Requirement> Filter the entries beneath this task, copying only the lines that hold the word "viewName".

━━━━━━━━━━━━━━━━━━━━

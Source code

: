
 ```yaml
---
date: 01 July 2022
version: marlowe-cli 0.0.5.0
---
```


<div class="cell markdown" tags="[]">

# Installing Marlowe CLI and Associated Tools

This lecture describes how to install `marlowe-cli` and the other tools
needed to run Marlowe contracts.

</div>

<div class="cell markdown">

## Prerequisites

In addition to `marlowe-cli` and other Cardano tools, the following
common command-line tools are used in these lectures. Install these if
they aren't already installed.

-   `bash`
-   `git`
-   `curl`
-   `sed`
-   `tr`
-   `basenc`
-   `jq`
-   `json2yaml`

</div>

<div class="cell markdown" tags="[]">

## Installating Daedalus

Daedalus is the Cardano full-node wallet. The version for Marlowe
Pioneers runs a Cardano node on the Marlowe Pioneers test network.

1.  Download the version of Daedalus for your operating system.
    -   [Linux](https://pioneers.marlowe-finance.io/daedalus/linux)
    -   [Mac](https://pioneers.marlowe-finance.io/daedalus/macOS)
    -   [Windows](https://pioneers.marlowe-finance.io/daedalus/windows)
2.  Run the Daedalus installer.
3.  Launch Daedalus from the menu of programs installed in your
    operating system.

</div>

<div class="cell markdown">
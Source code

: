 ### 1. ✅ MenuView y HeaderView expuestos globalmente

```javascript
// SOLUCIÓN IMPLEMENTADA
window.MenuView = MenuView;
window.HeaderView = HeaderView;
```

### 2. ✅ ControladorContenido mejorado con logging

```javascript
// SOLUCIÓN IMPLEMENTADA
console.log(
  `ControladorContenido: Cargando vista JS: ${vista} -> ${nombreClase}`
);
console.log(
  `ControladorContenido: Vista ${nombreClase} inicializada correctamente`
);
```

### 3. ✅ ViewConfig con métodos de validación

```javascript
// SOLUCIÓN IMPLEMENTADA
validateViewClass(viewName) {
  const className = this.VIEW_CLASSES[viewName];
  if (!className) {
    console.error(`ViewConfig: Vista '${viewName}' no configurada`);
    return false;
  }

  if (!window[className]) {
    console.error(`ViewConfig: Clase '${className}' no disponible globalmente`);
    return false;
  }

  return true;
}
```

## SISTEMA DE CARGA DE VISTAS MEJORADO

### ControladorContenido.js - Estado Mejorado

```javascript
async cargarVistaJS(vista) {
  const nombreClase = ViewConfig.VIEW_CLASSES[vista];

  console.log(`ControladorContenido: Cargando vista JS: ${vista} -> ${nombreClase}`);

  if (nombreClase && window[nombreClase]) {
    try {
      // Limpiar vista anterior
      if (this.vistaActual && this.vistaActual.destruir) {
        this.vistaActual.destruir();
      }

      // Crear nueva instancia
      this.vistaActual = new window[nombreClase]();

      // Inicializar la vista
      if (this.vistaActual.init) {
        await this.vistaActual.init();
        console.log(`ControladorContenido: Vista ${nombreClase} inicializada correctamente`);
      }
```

━━━━━━━━━━━━━━━━━━━━

Written reply>
validateViewClass(viewName) {
  const className = this.VIEW_CLASSES[viewName];
    console.error(`ViewConfig: Vista '${viewName}' no configurada`);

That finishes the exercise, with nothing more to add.